- _THE PROBLEM_
Scan the records for the word "pyramidal". Copy each line that includes it.

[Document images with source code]
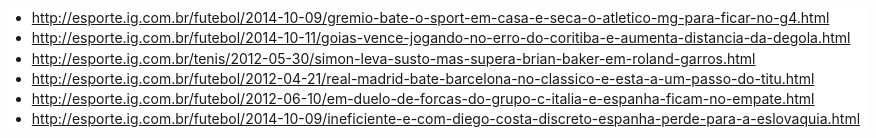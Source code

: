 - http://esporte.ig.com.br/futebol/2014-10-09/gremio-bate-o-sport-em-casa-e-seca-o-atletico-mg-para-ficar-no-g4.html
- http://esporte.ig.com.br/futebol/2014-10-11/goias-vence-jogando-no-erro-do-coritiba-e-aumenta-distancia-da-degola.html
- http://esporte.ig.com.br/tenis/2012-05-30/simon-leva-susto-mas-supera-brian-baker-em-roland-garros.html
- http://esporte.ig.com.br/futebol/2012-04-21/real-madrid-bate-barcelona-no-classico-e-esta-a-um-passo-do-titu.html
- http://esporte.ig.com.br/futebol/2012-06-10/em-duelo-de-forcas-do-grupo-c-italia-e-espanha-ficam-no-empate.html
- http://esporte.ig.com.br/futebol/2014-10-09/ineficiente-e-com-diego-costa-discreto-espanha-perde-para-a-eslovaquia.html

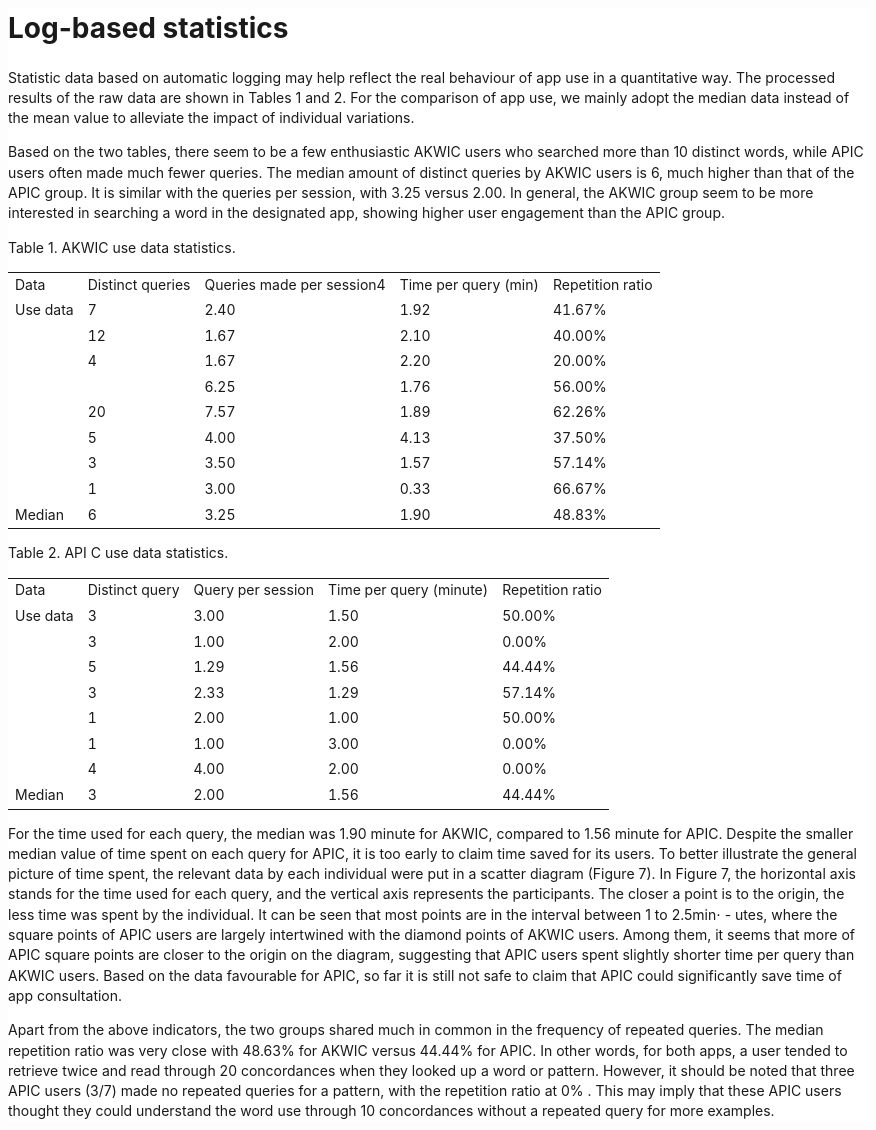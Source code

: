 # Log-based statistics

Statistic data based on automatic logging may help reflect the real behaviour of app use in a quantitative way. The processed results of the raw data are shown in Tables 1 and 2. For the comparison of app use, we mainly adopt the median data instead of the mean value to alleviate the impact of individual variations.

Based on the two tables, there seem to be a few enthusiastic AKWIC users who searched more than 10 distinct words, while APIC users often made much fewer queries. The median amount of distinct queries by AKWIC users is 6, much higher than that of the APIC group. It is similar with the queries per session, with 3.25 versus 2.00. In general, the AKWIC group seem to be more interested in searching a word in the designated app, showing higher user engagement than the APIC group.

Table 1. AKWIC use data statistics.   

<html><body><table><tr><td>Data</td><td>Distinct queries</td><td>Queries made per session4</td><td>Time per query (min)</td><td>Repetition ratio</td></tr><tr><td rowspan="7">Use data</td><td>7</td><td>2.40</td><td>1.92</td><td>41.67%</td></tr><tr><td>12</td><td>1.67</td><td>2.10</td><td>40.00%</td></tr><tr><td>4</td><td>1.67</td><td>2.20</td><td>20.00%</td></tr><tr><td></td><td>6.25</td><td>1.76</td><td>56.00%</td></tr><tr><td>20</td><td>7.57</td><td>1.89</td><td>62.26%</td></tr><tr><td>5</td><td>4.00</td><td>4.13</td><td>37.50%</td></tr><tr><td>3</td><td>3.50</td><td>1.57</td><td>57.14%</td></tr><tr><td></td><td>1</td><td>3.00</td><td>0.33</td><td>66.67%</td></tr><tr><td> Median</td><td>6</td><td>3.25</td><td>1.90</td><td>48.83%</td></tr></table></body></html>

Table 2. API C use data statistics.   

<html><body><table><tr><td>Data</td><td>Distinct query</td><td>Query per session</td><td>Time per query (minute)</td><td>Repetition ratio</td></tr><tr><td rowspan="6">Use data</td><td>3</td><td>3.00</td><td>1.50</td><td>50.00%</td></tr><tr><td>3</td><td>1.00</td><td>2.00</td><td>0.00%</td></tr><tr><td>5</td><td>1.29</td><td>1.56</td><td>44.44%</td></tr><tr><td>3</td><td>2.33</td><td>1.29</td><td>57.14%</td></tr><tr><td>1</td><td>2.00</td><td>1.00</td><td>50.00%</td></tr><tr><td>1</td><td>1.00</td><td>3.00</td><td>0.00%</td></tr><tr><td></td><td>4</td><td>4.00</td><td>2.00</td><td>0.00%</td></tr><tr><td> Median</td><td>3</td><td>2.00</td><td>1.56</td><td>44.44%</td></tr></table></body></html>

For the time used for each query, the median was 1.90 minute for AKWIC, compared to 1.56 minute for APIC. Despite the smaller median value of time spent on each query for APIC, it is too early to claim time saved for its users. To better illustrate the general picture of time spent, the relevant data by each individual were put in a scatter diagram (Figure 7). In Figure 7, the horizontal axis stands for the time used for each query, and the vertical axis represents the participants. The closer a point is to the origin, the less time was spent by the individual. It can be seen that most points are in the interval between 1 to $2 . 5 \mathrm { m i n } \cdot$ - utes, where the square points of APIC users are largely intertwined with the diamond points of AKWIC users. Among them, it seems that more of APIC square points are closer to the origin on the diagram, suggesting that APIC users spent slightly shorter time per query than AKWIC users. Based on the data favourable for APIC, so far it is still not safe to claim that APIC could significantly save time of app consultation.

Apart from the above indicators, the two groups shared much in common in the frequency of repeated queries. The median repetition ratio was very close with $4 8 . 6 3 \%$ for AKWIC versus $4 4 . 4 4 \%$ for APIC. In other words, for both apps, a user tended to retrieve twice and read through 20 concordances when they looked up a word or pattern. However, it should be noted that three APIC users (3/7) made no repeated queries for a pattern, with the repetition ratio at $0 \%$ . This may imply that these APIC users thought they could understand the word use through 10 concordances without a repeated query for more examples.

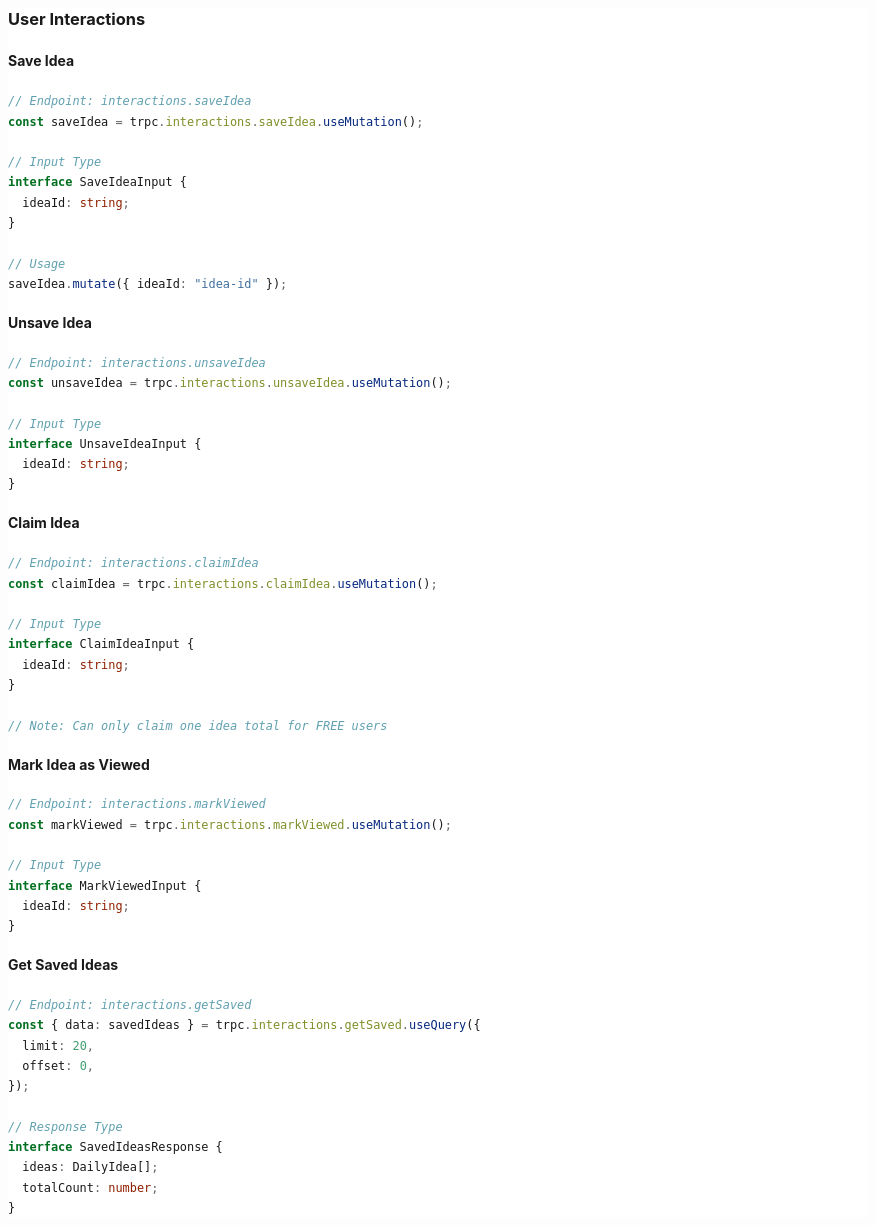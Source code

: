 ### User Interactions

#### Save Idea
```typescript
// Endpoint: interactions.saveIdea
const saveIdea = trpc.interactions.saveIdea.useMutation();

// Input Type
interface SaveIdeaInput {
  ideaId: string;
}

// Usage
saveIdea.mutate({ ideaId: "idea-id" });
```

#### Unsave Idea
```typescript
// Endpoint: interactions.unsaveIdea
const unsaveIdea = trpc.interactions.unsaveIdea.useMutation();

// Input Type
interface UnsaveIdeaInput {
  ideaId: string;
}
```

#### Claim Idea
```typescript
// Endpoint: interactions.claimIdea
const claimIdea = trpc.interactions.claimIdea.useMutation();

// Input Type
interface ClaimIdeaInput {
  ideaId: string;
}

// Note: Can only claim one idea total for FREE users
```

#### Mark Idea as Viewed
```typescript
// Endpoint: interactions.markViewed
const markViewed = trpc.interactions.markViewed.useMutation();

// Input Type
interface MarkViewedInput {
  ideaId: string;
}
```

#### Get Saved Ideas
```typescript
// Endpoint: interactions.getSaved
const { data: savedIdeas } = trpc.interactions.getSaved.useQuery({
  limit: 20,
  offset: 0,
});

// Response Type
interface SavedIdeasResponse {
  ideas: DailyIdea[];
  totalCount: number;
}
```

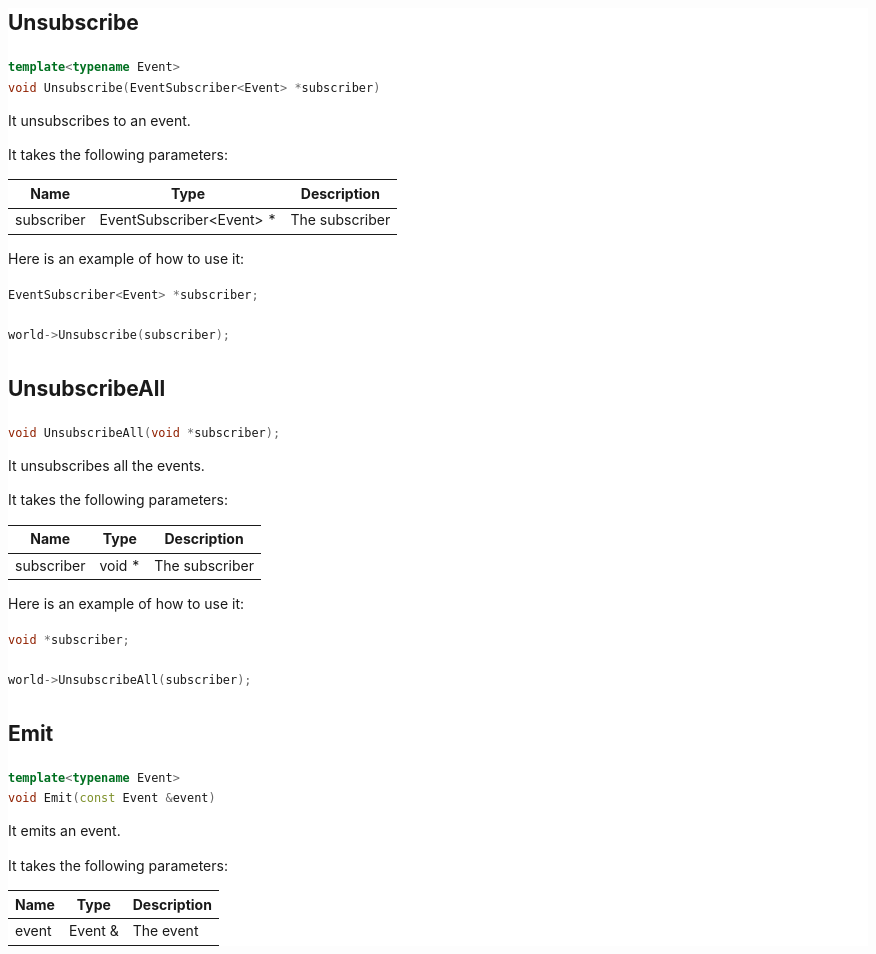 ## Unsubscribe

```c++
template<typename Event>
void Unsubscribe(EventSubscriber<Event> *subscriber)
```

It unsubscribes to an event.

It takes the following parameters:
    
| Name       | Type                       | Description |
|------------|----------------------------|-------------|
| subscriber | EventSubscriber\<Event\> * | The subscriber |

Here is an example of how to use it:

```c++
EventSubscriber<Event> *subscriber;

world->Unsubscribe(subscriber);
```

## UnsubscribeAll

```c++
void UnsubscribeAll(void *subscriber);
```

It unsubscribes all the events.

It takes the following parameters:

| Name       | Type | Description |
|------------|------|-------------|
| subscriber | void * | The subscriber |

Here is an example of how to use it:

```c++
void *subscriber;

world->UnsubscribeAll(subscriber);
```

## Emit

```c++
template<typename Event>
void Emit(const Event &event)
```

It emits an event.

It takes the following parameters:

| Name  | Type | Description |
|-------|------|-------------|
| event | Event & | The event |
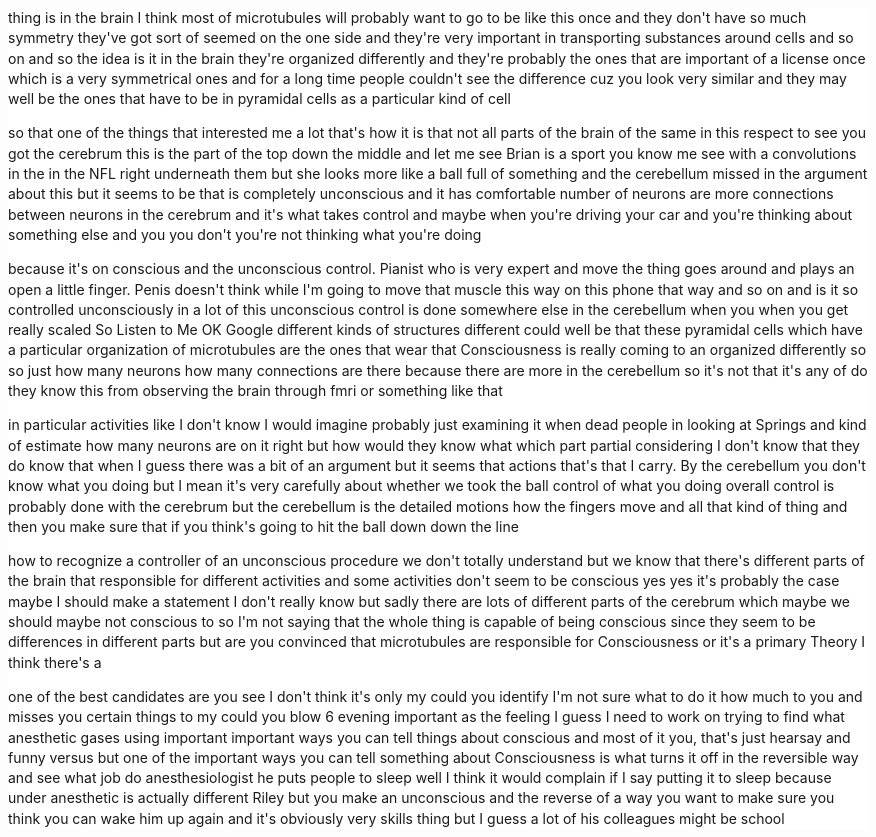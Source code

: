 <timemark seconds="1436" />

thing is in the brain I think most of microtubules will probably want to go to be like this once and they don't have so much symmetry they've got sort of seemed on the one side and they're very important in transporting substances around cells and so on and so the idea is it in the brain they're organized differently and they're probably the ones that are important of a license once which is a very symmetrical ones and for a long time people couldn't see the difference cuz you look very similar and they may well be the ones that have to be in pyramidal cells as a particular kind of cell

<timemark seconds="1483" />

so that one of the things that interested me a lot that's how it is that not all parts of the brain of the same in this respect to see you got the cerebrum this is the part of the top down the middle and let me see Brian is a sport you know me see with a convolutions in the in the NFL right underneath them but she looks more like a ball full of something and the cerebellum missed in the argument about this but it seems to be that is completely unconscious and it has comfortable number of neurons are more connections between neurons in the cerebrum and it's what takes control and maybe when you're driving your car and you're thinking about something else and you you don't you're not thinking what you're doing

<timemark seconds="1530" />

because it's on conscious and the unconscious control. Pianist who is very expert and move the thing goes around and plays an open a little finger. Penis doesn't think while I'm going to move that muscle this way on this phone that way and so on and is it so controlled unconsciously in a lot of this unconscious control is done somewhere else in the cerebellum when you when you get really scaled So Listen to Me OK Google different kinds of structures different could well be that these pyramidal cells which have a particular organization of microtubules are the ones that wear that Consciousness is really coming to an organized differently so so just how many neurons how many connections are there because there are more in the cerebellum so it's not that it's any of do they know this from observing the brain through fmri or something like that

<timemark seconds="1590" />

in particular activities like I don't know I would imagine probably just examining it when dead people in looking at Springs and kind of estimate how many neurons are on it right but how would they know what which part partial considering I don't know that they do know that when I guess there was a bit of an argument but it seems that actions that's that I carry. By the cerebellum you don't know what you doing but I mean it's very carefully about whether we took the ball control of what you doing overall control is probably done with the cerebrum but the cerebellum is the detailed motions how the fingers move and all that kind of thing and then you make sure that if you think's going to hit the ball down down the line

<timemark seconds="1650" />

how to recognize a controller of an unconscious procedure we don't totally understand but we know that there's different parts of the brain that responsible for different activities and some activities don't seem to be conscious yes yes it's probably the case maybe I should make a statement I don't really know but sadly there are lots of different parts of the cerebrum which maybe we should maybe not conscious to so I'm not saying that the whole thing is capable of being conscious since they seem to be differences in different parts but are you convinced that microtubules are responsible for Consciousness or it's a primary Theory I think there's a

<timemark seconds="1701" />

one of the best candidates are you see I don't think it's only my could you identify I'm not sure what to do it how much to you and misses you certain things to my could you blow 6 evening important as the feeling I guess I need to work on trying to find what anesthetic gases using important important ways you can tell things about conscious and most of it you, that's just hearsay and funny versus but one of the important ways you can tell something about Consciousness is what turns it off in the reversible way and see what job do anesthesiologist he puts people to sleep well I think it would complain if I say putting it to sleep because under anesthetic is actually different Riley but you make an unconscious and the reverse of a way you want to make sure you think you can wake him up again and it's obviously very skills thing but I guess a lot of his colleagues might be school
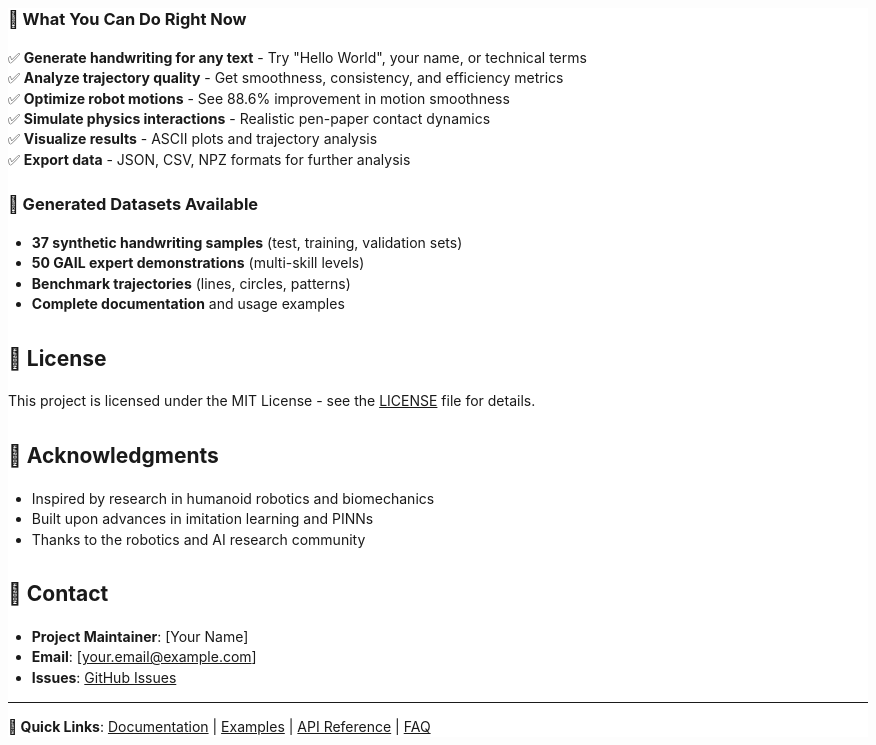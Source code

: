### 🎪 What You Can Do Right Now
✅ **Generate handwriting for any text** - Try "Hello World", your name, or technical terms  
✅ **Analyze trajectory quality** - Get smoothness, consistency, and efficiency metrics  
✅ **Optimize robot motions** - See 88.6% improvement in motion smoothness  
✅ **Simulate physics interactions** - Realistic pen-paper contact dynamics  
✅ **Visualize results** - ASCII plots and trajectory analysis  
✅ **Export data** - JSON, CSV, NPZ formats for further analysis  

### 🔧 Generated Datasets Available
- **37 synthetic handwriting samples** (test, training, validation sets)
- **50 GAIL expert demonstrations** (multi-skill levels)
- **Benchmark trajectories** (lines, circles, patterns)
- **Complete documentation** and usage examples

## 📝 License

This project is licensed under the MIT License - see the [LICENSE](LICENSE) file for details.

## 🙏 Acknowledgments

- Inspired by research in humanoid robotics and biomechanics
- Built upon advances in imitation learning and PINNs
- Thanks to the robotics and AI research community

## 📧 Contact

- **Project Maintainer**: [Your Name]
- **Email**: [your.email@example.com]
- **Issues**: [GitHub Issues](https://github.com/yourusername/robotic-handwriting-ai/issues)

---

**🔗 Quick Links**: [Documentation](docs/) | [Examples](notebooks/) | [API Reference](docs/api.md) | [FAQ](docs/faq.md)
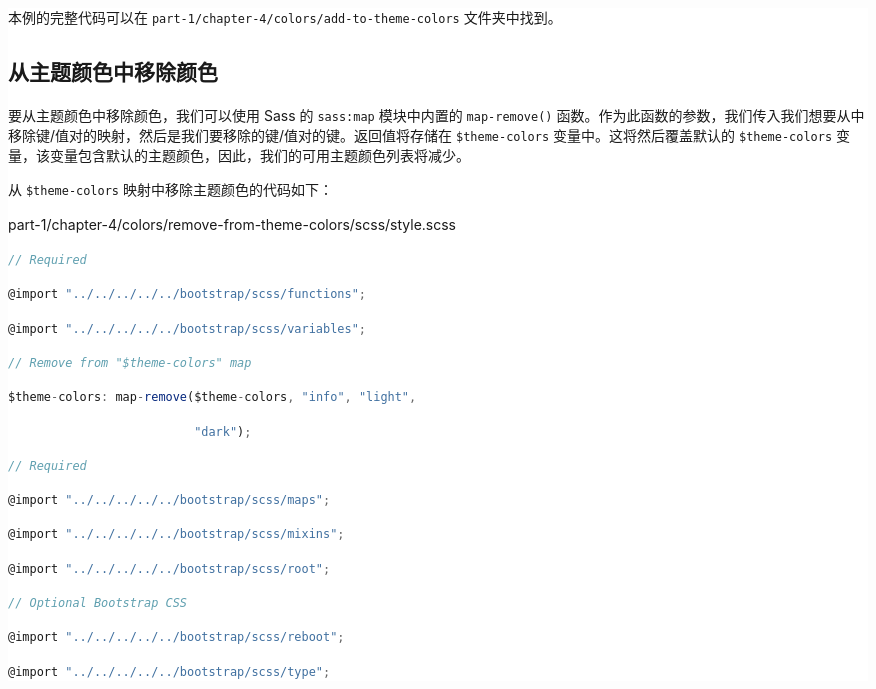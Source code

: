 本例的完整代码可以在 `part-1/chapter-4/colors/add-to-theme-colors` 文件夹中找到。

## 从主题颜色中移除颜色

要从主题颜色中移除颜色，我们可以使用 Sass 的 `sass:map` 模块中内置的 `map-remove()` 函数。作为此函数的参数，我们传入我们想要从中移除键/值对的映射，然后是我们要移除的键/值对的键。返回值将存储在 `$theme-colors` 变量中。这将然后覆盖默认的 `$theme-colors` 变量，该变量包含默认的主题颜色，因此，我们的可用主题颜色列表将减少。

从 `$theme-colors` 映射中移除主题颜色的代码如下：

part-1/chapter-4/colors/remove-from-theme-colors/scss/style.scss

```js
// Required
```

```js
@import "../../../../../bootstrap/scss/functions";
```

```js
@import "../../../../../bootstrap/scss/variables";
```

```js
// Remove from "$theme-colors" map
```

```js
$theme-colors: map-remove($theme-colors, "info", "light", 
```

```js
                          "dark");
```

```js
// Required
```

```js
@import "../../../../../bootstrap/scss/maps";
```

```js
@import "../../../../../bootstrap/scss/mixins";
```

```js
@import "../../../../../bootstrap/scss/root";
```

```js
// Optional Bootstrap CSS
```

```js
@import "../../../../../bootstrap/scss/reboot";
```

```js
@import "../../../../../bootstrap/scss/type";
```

- _PROBLEM SOLUTION_
thing is in the brain I think most of microtubules will probably want to go to be like this once and they don't have so much symmetry they've got sort of seemed on the one side and they're very important in transporting substances around cells and so on and so the idea is it in the brain they're organized differently and they're probably the ones that are important of a license once which is a very symmetrical ones and for a long time people couldn't see the difference cuz you look very similar and they may well be the ones that have to be in pyramidal cells as a particular kind of cell
because it's on conscious and the unconscious control. Pianist who is very expert and move the thing goes around and plays an open a little finger. Penis doesn't think while I'm going to move that muscle this way on this phone that way and so on and is it so controlled unconsciously in a lot of this unconscious control is done somewhere else in the cerebellum when you when you get really scaled So Listen to Me OK Google different kinds of structures different could well be that these pyramidal cells which have a particular organization of microtubules are the ones that wear that Consciousness is really coming to an organized differently so so just how many neurons how many connections are there because there are more in the cerebellum so it's not that it's any of do they know this from observing the brain through fmri or something like that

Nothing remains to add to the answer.